▶ [Task details]: Each record is to be written out exactly as it appears.

▶ [Information shown]:
^^^^^^^^
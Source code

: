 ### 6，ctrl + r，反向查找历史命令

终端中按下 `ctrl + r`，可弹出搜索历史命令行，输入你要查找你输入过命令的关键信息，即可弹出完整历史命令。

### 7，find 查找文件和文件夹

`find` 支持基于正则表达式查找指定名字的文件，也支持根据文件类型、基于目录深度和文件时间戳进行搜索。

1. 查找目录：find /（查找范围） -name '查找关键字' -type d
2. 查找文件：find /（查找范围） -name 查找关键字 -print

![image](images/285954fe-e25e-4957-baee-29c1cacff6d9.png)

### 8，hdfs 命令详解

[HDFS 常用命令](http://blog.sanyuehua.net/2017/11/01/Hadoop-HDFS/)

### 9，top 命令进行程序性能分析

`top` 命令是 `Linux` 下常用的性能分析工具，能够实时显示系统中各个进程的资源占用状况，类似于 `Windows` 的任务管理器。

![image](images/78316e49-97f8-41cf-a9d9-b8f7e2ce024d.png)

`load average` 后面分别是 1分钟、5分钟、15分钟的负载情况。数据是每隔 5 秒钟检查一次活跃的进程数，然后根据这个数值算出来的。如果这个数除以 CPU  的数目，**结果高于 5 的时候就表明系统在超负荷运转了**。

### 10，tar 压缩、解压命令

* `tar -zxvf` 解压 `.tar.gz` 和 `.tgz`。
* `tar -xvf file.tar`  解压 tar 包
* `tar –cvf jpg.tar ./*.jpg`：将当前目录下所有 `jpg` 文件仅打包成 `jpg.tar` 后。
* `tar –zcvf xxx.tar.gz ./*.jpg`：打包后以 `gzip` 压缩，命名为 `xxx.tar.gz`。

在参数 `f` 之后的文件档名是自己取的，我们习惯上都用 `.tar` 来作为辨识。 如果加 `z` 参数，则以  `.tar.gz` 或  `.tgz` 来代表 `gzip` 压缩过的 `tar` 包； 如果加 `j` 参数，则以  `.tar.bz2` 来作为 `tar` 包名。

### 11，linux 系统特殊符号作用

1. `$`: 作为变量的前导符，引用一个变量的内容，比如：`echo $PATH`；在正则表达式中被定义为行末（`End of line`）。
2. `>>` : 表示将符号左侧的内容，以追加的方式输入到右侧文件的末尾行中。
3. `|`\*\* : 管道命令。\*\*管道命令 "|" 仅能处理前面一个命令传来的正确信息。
^^^^^^^^
▶ [Answer to the problem]:
Source code

: ### 6，ctrl + r，反向查找历史命令

终端中按下 `ctrl + r`，可弹出搜索历史命令行，输入你要查找你输入过命令的关键信息，即可弹出完整历史命令。

### 7，find 查找文件和文件夹

`find` 支持基于正则表达式查找指定名字的文件，也支持根据文件类型、基于目录深度和文件时间戳进行搜索。

1. 查找目录：find /（查找范围） -name '查找关键字' -type d
2. 查找文件：find /（查找范围） -name 查找关键字 -print

![image](images/285954fe-e25e-4957-baee-29c1cacff6d9.png)

### 8，hdfs 命令详解

[HDFS 常用命令](http://blog.sanyuehua.net/2017/11/01/Hadoop-HDFS/)

### 9，top 命令进行程序性能分析

`top` 命令是 `Linux` 下常用的性能分析工具，能够实时显示系统中各个进程的资源占用状况，类似于 `Windows` 的任务管理器。

![image](images/78316e49-97f8-41cf-a9d9-b8f7e2ce024d.png)

`load average` 后面分别是 1分钟、5分钟、15分钟的负载情况。数据是每隔 5 秒钟检查一次活跃的进程数，然后根据这个数值算出来的。如果这个数除以 CPU  的数目，**结果高于 5 的时候就表明系统在超负荷运转了**。

### 10，tar 压缩、解压命令

* `tar -zxvf` 解压 `.tar.gz` 和 `.tgz`。
* `tar -xvf file.tar`  解压 tar 包
* `tar –cvf jpg.tar ./*.jpg`：将当前目录下所有 `jpg` 文件仅打包成 `jpg.tar` 后。
* `tar –zcvf xxx.tar.gz ./*.jpg`：打包后以 `gzip` 压缩，命名为 `xxx.tar.gz`。

在参数 `f` 之后的文件档名是自己取的，我们习惯上都用 `.tar` 来作为辨识。 如果加 `z` 参数，则以  `.tar.gz` 或  `.tgz` 来代表 `gzip` 压缩过的 `tar` 包； 如果加 `j` 参数，则以  `.tar.bz2` 来作为 `tar` 包名。

### 11，linux 系统特殊符号作用

1. `$`: 作为变量的前导符，引用一个变量的内容，比如：`echo $PATH`；在正则表达式中被定义为行末（`End of line`）。
2. `>>` : 表示将符号左侧的内容，以追加的方式输入到右侧文件的末尾行中。
3. `|`\*\* : 管道命令。\*\*管道命令 "|" 仅能处理前面一个命令传来的正确信息。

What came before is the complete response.